The problem: For the word "patterns", count the lines of the records that hold it, and give only that number.

Segment Start: Dataset records

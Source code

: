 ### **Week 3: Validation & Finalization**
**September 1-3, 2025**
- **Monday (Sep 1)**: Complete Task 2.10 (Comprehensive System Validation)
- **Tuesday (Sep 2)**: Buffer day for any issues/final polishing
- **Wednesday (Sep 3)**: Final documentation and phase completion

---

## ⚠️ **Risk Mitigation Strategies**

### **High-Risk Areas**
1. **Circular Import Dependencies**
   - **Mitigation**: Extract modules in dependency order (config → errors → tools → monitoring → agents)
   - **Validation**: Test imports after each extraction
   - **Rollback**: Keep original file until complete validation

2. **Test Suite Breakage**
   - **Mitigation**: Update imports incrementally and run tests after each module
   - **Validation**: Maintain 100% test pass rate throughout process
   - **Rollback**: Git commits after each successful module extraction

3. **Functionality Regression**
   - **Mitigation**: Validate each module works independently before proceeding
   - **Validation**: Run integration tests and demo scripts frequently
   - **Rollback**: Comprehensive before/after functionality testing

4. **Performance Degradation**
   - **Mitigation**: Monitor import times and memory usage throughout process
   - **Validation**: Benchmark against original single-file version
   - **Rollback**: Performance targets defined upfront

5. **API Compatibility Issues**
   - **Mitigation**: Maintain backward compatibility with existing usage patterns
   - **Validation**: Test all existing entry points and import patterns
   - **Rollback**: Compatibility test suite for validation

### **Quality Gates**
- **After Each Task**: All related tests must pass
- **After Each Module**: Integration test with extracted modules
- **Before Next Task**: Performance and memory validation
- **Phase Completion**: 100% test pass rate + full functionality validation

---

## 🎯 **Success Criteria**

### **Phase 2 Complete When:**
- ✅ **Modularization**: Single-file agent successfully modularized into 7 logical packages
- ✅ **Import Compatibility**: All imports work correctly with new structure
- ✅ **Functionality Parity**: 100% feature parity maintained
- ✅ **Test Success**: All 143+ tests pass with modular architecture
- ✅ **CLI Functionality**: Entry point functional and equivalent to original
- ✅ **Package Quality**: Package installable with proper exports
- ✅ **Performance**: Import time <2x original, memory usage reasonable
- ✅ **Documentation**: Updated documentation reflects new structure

Segment End: Dataset records

Output for this task: 2